- WORK TASK: Look through the listing below for the word "shuffle" and copy every line where it occurs.

★ ★ ★

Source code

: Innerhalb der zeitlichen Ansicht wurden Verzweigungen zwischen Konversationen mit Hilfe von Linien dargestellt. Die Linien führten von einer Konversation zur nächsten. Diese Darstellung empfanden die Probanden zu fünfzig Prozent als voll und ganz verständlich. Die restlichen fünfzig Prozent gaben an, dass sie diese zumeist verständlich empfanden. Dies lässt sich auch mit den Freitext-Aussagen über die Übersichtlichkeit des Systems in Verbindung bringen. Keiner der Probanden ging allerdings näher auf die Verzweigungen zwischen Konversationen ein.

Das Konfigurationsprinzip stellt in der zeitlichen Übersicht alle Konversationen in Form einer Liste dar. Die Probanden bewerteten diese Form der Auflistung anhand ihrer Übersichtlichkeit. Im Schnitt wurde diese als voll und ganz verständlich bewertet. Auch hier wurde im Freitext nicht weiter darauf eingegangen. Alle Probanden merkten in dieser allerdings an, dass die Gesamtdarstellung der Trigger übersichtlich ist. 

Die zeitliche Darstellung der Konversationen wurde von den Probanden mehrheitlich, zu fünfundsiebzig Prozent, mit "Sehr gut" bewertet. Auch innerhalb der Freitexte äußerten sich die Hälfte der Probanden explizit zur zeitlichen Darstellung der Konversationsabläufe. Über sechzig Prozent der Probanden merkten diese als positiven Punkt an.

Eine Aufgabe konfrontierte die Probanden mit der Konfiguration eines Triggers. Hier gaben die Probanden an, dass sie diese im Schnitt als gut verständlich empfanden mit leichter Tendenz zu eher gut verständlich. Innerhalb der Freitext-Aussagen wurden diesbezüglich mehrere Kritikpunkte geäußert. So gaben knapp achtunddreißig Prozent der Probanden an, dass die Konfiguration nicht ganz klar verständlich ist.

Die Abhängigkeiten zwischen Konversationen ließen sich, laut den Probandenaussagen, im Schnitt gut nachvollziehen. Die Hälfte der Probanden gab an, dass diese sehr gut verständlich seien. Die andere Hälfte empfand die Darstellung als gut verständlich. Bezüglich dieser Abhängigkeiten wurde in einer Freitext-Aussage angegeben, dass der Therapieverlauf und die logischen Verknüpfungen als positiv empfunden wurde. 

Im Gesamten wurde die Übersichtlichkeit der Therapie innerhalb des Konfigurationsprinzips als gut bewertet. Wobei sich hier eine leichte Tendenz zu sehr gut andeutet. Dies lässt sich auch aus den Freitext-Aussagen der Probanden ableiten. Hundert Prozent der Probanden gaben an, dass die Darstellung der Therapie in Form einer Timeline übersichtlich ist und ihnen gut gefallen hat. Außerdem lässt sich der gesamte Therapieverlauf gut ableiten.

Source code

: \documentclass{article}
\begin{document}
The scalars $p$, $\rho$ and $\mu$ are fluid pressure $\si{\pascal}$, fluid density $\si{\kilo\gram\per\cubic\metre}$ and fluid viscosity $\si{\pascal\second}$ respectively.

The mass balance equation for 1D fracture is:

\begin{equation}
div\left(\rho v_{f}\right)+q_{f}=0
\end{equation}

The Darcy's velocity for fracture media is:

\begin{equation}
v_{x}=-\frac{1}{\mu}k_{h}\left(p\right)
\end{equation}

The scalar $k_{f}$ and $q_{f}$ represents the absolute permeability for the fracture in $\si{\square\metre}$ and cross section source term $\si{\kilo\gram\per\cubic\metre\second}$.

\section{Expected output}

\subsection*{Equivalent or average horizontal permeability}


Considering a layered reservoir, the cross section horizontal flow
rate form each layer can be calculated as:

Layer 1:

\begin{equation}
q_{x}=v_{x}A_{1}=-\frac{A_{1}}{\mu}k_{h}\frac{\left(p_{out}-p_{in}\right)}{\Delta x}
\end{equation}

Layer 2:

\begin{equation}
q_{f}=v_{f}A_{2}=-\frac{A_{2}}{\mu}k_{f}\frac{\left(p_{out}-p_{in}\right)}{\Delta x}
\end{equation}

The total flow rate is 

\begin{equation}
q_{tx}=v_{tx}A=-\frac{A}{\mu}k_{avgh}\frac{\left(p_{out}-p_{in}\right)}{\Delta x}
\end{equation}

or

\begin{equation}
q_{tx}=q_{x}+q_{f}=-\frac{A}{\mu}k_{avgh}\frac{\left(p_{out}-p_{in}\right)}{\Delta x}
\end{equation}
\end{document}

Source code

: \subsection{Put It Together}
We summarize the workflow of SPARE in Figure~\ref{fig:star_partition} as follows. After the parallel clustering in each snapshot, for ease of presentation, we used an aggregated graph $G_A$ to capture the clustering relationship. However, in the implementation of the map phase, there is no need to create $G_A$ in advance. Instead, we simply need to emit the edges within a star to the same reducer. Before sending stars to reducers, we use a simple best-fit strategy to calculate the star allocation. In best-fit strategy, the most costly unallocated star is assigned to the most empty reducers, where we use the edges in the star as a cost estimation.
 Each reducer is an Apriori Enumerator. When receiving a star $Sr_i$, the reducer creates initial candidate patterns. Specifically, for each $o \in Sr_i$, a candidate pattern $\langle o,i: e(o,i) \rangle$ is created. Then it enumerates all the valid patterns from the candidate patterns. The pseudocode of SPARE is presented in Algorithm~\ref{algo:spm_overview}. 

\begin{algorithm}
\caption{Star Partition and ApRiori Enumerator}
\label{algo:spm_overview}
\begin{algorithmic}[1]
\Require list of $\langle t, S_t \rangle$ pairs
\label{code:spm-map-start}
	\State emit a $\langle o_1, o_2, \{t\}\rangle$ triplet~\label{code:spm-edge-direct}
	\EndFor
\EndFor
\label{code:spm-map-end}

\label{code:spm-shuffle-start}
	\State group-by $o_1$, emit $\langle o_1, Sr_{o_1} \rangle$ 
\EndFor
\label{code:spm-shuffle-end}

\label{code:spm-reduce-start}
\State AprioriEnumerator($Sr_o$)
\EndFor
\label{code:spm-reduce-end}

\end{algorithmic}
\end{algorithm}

★ ★ ★

- OUTPUT:
\label{code:spm-shuffle-start}
\label{code:spm-shuffle-end}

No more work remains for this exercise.